Fix This

Were you aware that rape in the third degree isn’t a crime in Washington if it’s done to a married partner? I was not. I had just assumed that by 2013, someone would have fixed that. Fortunately, Roger Goodman is offering a bill this session to make spousal rape a crime in all circumstances.

Washington is one a handful of states where marriage remains an absolute defense against allegations of some forms of rape and sexual assault, and lawmakers considered a proposal Tuesday that would change that.

House Bill 1108 would remove the spousal exemption from both rape in the third degree – in which no physical force is used – and from taking indecent liberties.
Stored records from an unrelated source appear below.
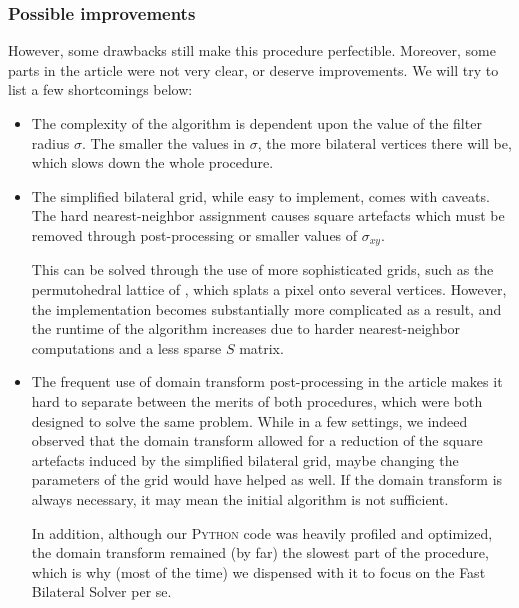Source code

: \documentclass{article}
\begin{document}
\subsubsection{Possible improvements}

However, some drawbacks still make this procedure perfectible. Moreover, some parts in the article were not very clear, or deserve improvements. We will try to list a few shortcomings below:

\begin{itemize}
    \item The complexity of the algorithm is dependent upon the value of the filter radius $\sigma$. The smaller the values in $\sigma$, the more bilateral vertices there will be, which slows down the whole procedure.
    
    \item The simplified bilateral grid, while easy to implement, comes with caveats. The hard nearest-neighbor assignment causes square artefacts which must be removed through post-processing or smaller values of $\sigma_{xy}$.
    
    This can be solved through the use of more sophisticated grids, such as the permutohedral lattice of \cite{adams_fast_2010}, which splats a pixel onto several vertices. However, the implementation becomes substantially more complicated as a result, and the runtime of the algorithm increases due to harder nearest-neighbor computations and a less sparse $S$ matrix.
    
    \item The frequent use of domain transform post-processing in the article makes it hard to separate between the merits of both procedures, which were both designed to solve the same problem. While in a few settings, we indeed observed that the domain transform allowed for a reduction of the square artefacts induced by the simplified bilateral grid, maybe changing the parameters of the grid would have helped as well. If the domain transform is always necessary, it may mean the initial algorithm is not sufficient.
    
    In addition, although our \textsc{Python} code was heavily profiled and optimized, the domain transform remained (by far) the slowest part of the procedure, which is why (most of the time) we dispensed with it to focus on the Fast Bilateral Solver per se.
\end{itemize}

\newpage



\end{document}
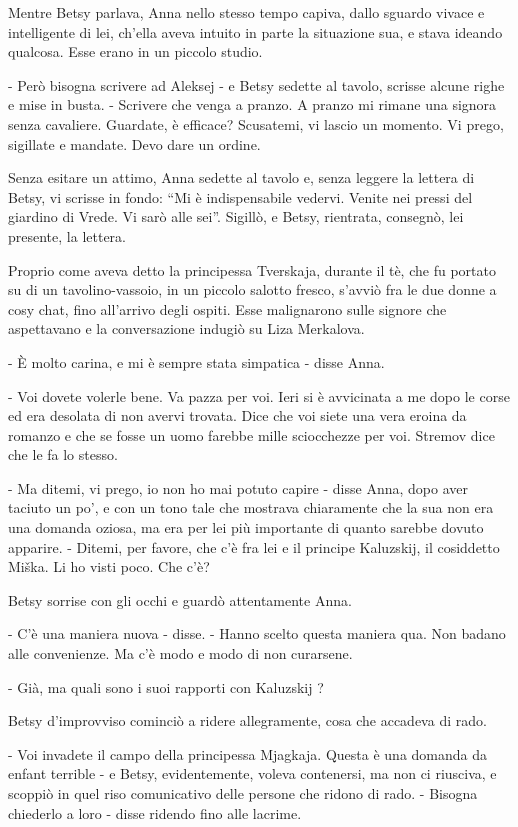 Mentre Betsy parlava, Anna nello stesso tempo capiva, dallo sguardo vivace e intelligente di lei, ch'ella aveva intuito in parte la situazione sua, e stava ideando qualcosa. Esse erano in un piccolo studio. 

- Però bisogna scrivere ad Aleksej - e Betsy sedette al tavolo, scrisse alcune righe e mise in busta. - Scrivere che venga a pranzo. A pranzo mi rimane una signora senza cavaliere. Guardate, è efficace? Scusatemi, vi lascio un momento. Vi prego, sigillate e mandate. Devo dare un ordine. 

Senza esitare un attimo, Anna sedette al tavolo e, senza leggere la lettera di Betsy, vi scrisse in fondo: ``Mi è indispensabile vedervi. Venite nei pressi del giardino di Vrede. Vi sarò alle sei''. Sigillò, e Betsy, rientrata, consegnò, lei presente, la lettera. 

Proprio come aveva detto la principessa Tverskaja, durante il tè, che fu portato su di un tavolino-vassoio, in un piccolo salotto fresco, s'avviò fra le due donne a cosy chat, fino all'arrivo degli ospiti. Esse malignarono sulle signore che aspettavano e la conversazione indugiò su Liza Merkalova. 

- È molto carina, e mi è sempre stata simpatica - disse Anna. 

- Voi dovete volerle bene. Va pazza per voi. Ieri si è avvicinata a me dopo le corse ed era desolata di non avervi trovata. Dice che voi siete una vera eroina da romanzo e che se fosse un uomo farebbe mille sciocchezze per voi. Stremov dice che le fa lo stesso. 

- Ma ditemi, vi prego, io non ho mai potuto capire - disse Anna, dopo aver taciuto un po', e con un tono tale che mostrava chiaramente che la sua non era una domanda oziosa, ma era per lei più importante di quanto sarebbe dovuto apparire. - Ditemi, per favore, che c'è fra lei e il principe Kaluzskij, il cosiddetto Miška. Li ho visti poco. Che c'è? 

Betsy sorrise con gli occhi e guardò attentamente Anna. 

- C'è una maniera nuova - disse. - Hanno scelto questa maniera qua. Non badano alle convenienze. Ma c'è modo e modo di non curarsene. 

- Già, ma quali sono i suoi rapporti con Kaluzskij ? 

Betsy d'improvviso cominciò a ridere allegramente, cosa che accadeva di rado. 

- Voi invadete il campo della principessa Mjagkaja. Questa è una domanda da enfant terrible - e Betsy, evidentemente, voleva contenersi, ma non ci riusciva, e scoppiò in quel riso comunicativo delle persone che ridono di rado. - Bisogna chiederlo a loro - disse ridendo fino alle lacrime.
“There is no such thing as legitimate rape,” said Rep. Roger Goodman, D-Kirkland. “We have to get rid of this marital rape exception and catch up with the rest of the country.”

According to the article, he thinks it has a good chance of passage. I hope so, but I don’t see a Senate version (it could be that I missed it, the legislative search isn’t intuitive, at least to me). The Senate has promised no social issues this session, but this is the sort of social issue that the legislature needs to solve, like right fucking now.

So this seems like the sort of bill that public pressure could make sure to push to the governor’s desk. If you want to thank Roger Goodman for sponsoring it, you can here. If you want to find info on the bill, including the other co-sponsors, you can here. If you want to write your legislator, you can find them here. My email to my legislators is below the fold.

I’m writing about House Bill 1108, to make marital rape in the third degree a crime. When I read that it wasn’t a crime in Washington state, I was horrified! This seems like the sort of anachronism that should have been taken care of decades ago. So I’m asking both for your support of it and to help make sure doesn’t get lost in the shuffle of the budget negotiations.

Thank you

Carl Ballard

Comments

  1. 1

    Roger Rabbit spews:

    There was a time when you couldn’t sue your spouse, so if you got in a car accident with your husband or wife, your insurance company wouldn’t pay. This common law rule was intended to prevent fraud — you know, husband/wife colluding against the insurer. Washington courts changed it years ago. The spousal rape immunity does have a reason, likewise grounded in fear of dishonesty: A married couple has sex, then quarrel, then the wife settles scores by accusing her husband of rape. Like many (or all) hidebound legal constructs of the ancien regime, it’s probably time for this one to go, too. Also, one of these days, we should allow women, minorities, and Democrats to vote.

  2. 2

    rhp6033 spews:

    The absence of rape protections for a married woman also goes far back in time to the idea that a woman was the property of her husband. If she didn’t consent, he had the right to take it from her by force, if necessary. The rest, as RR sais, is that it continued out of fear of fraud and questions about how one would be fairly prosecuted in light of the rules prohibiting spouses from testifying against each other.

    Of course, what we are really talking about are cases where the husband and wife are seperated, and the rape occurs when the guy shows up and takes out his frustrations on his wife. It is usually accompanied by other forms of domestic violence.